▶ [Material provided]:
[Start of Attachment]

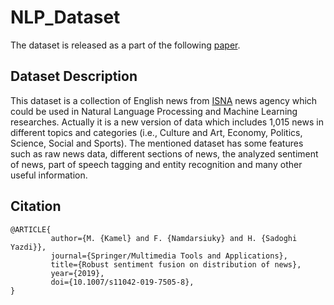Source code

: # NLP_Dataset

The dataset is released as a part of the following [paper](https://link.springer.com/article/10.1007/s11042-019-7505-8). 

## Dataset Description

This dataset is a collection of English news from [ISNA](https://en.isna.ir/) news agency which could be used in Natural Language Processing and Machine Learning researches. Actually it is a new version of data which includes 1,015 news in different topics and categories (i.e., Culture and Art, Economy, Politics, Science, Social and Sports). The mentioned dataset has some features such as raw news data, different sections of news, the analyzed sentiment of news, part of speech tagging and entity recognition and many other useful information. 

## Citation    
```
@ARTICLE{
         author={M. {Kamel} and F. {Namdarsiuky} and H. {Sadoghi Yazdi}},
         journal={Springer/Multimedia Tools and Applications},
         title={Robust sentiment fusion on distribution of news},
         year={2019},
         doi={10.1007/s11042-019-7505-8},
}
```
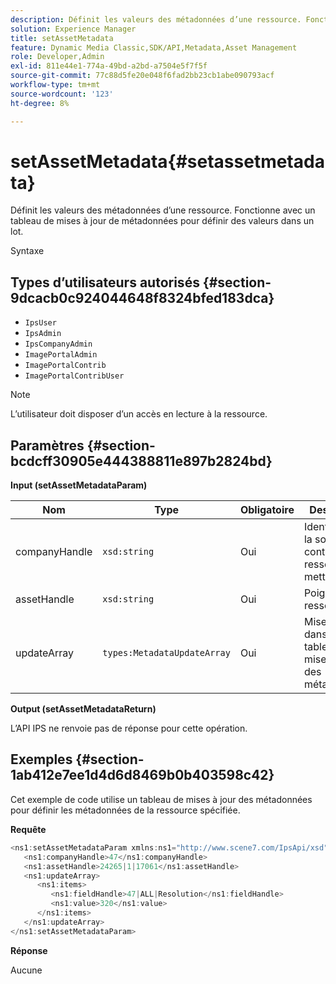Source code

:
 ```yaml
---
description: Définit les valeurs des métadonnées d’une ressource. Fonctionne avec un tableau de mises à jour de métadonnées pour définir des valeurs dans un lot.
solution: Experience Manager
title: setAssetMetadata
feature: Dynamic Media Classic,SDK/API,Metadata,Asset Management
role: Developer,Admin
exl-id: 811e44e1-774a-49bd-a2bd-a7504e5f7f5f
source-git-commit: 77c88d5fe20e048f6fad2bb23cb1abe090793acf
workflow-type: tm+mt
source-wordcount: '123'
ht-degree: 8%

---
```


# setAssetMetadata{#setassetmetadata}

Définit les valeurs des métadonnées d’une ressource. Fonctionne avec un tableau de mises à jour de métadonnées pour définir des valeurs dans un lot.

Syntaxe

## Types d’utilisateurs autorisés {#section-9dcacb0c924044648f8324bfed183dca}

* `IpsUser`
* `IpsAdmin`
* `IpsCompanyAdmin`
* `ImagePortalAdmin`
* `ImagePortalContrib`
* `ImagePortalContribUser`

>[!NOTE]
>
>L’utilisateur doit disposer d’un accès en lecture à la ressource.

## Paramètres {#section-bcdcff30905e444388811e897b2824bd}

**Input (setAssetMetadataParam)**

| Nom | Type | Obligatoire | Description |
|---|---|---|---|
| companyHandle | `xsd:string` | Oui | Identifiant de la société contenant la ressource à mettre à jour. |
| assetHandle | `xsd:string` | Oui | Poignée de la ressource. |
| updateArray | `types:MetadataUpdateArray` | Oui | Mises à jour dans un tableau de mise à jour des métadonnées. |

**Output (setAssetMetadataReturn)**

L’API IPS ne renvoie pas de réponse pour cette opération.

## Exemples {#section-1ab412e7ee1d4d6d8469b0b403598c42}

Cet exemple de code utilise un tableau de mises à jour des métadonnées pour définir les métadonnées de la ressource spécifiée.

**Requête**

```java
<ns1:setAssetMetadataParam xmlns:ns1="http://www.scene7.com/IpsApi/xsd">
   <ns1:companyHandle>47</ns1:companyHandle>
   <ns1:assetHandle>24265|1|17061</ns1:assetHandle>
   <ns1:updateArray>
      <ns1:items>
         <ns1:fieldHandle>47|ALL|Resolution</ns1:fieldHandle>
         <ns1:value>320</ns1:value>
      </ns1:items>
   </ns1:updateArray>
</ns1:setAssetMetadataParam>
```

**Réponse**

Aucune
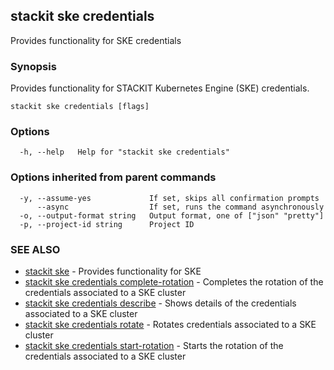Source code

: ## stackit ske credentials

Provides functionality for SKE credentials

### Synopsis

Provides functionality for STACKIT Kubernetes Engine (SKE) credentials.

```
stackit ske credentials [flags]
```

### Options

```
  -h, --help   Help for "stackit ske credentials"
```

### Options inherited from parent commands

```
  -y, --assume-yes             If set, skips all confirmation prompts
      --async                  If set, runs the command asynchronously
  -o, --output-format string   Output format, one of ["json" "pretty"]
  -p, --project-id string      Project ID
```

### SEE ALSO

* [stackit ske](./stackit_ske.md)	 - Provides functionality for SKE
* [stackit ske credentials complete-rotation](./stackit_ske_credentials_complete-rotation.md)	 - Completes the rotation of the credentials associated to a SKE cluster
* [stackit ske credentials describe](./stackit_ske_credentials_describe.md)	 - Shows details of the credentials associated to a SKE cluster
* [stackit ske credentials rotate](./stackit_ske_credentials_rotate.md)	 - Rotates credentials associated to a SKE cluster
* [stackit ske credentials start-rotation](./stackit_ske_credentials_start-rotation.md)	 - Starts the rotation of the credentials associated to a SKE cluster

[End of Attachment]

Write out the data once more exactly, omitting the pictures.

▶ [Output for this task]:
Source code

: # NLP_Dataset

The dataset is released as a part of the following [paper](https://link.springer.com/article/10.1007/s11042-019-7505-8). 

## Dataset Description

This dataset is a collection of English news from [ISNA](https://en.isna.ir/) news agency which could be used in Natural Language Processing and Machine Learning researches. Actually it is a new version of data which includes 1,015 news in different topics and categories (i.e., Culture and Art, Economy, Politics, Science, Social and Sports). The mentioned dataset has some features such as raw news data, different sections of news, the analyzed sentiment of news, part of speech tagging and entity recognition and many other useful information. 

## Citation    
```
@ARTICLE{
         author={M. {Kamel} and F. {Namdarsiuky} and H. {Sadoghi Yazdi}},
         journal={Springer/Multimedia Tools and Applications},
         title={Robust sentiment fusion on distribution of news},
         year={2019},
         doi={10.1007/s11042-019-7505-8},
}
```
Source code

:
 ```yaml
---
description: Définit les valeurs des métadonnées d’une ressource. Fonctionne avec un tableau de mises à jour de métadonnées pour définir des valeurs dans un lot.
solution: Experience Manager
title: setAssetMetadata
feature: Dynamic Media Classic,SDK/API,Metadata,Asset Management
role: Developer,Admin
exl-id: 811e44e1-774a-49bd-a2bd-a7504e5f7f5f
source-git-commit: 77c88d5fe20e048f6fad2bb23cb1abe090793acf
workflow-type: tm+mt
source-wordcount: '123'
ht-degree: 8%

---
```


# setAssetMetadata{#setassetmetadata}

Définit les valeurs des métadonnées d’une ressource. Fonctionne avec un tableau de mises à jour de métadonnées pour définir des valeurs dans un lot.

Syntaxe

## Types d’utilisateurs autorisés {#section-9dcacb0c924044648f8324bfed183dca}

* `IpsUser`
* `IpsAdmin`
* `IpsCompanyAdmin`
* `ImagePortalAdmin`
* `ImagePortalContrib`
* `ImagePortalContribUser`

>[!NOTE]
>
>L’utilisateur doit disposer d’un accès en lecture à la ressource.

## Paramètres {#section-bcdcff30905e444388811e897b2824bd}

**Input (setAssetMetadataParam)**

| Nom | Type | Obligatoire | Description |
|---|---|---|---|
| companyHandle | `xsd:string` | Oui | Identifiant de la société contenant la ressource à mettre à jour. |
| assetHandle | `xsd:string` | Oui | Poignée de la ressource. |
| updateArray | `types:MetadataUpdateArray` | Oui | Mises à jour dans un tableau de mise à jour des métadonnées. |

**Output (setAssetMetadataReturn)**

L’API IPS ne renvoie pas de réponse pour cette opération.

## Exemples {#section-1ab412e7ee1d4d6d8469b0b403598c42}

Cet exemple de code utilise un tableau de mises à jour des métadonnées pour définir les métadonnées de la ressource spécifiée.

**Requête**

```java
<ns1:setAssetMetadataParam xmlns:ns1="http://www.scene7.com/IpsApi/xsd">
   <ns1:companyHandle>47</ns1:companyHandle>
   <ns1:assetHandle>24265|1|17061</ns1:assetHandle>
   <ns1:updateArray>
      <ns1:items>
         <ns1:fieldHandle>47|ALL|Resolution</ns1:fieldHandle>
         <ns1:value>320</ns1:value>
      </ns1:items>
   </ns1:updateArray>
</ns1:setAssetMetadataParam>
```

**Réponse**

Aucune
Source code

: ## stackit ske credentials

Provides functionality for SKE credentials

### Synopsis

Provides functionality for STACKIT Kubernetes Engine (SKE) credentials.

```
stackit ske credentials [flags]
```

### Options

```
  -h, --help   Help for "stackit ske credentials"
```

### Options inherited from parent commands

```
  -y, --assume-yes             If set, skips all confirmation prompts
      --async                  If set, runs the command asynchronously
  -o, --output-format string   Output format, one of ["json" "pretty"]
  -p, --project-id string      Project ID
```

### SEE ALSO

* [stackit ske](./stackit_ske.md)	 - Provides functionality for SKE
* [stackit ske credentials complete-rotation](./stackit_ske_credentials_complete-rotation.md)	 - Completes the rotation of the credentials associated to a SKE cluster
* [stackit ske credentials describe](./stackit_ske_credentials_describe.md)	 - Shows details of the credentials associated to a SKE cluster
* [stackit ske credentials rotate](./stackit_ske_credentials_rotate.md)	 - Rotates credentials associated to a SKE cluster
* [stackit ske credentials start-rotation](./stackit_ske_credentials_start-rotation.md)	 - Starts the rotation of the credentials associated to a SKE cluster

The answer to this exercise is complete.